Le Petit Savoyard/À Madame de la Prade, née Guiraud

La bibliothèque libre.
Alphonse Lemerre, éditeur (p. i-ii).

À MADAME DE LA PRADE

NÉE GUIRAUD


Qui ne sait par cœur, madame, les vers que vous rééditez ? Qui n’a cherché jadis, en passant la frontière de Savoie, « le pauvre petit qui partait pour la France » ?

..........Chante, pauvre petit !
Chante, tant que la vie est pour toi moins amère ;
Enfant, prends ta marmotte et ton léger trousseau :
Répète, en cheminant, les chansons de ta mère,
Quand ta mère chantait autour de ton berceau.

Mais, voilà que depuis bientôt quarante ans nos vieilles frontières ont disparu, et la légende créée par votre père demeure vivante comme au jour où il la rimait.
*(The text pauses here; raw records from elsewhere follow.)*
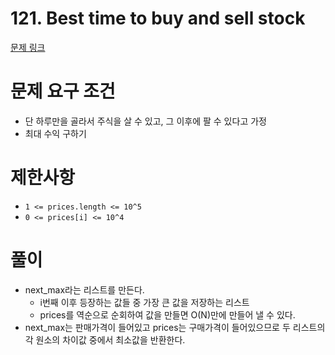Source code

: # 121. Best time to buy and sell stock
[문제 링크](https://leetcode.com/problems/best-time-to-buy-and-sell-stock/)
# 문제 요구 조건 
- 단 하루만을 골라서 주식을 살 수 있고, 그 이후에 팔 수 있다고 가정
- 최대 수익 구하기 
# 제한사항 
- `1 <= prices.length <= 10^5`
- `0 <= prices[i] <= 10^4`
# 풀이 
- next_max라는 리스트를 만든다. 
    - i번째 이후 등장하는 값들 중 가장 큰 값을 저장하는 리스트
    - prices를 역순으로 순회하여 값을 만들면 O(N)만에 만들어 낼 수 있다. 
- next_max는 판매가격이 들어있고 prices는 구매가격이 들어있으므로 두 리스트의 각 원소의 차이값 중에서 최소값을 반환한다. 
 
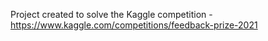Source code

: Project created to solve the Kaggle competition - https://www.kaggle.com/competitions/feedback-prize-2021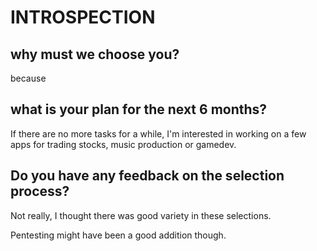 # INTROSPECTION
## why must we choose you?
because
## what is your plan for the next 6 months?
If there are no more tasks for a while, I'm interested in working on a few apps for trading stocks, music production or gamedev.
## Do you have any feedback on the selection process?
Not really, I thought there was good variety in these selections.

Pentesting might have been a good addition though.
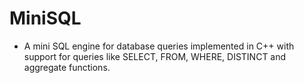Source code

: # MiniSQL
- A mini SQL engine for database queries implemented in C++ with support for queries like SELECT, FROM, WHERE, DISTINCT and aggregate functions.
Quelques-uns s’en affligent, d’autres s’en offensent, moi je m’en réjouis et remercie ceux qui si joliment a su dire la pauvreté honnête et l’amour de nos gens pour leur pays natal.

Voyez ce qu’il advient d’une « Savoyarde » trop ambitieuse. Petite cloche, elle carillonnerait joyeusement chez nous, tandis qu’elle est muette dans son beau clocher de Paris.

Bien sot, après cela, qui ne porterait gaiement la suie originelle dont ni Vaugelas, ni saint François de Sales, ni Joseph de Maistre n’ont pu nous débarbouiller.

… C’est pour vous obéir, madame, que j’ose écrire mon nom sur la marge de ce petit chef-d’œuvre. Chacun vous dira que le vôtre suffisait.

Mrs COSTA.
Paris, 8 novembre 1896.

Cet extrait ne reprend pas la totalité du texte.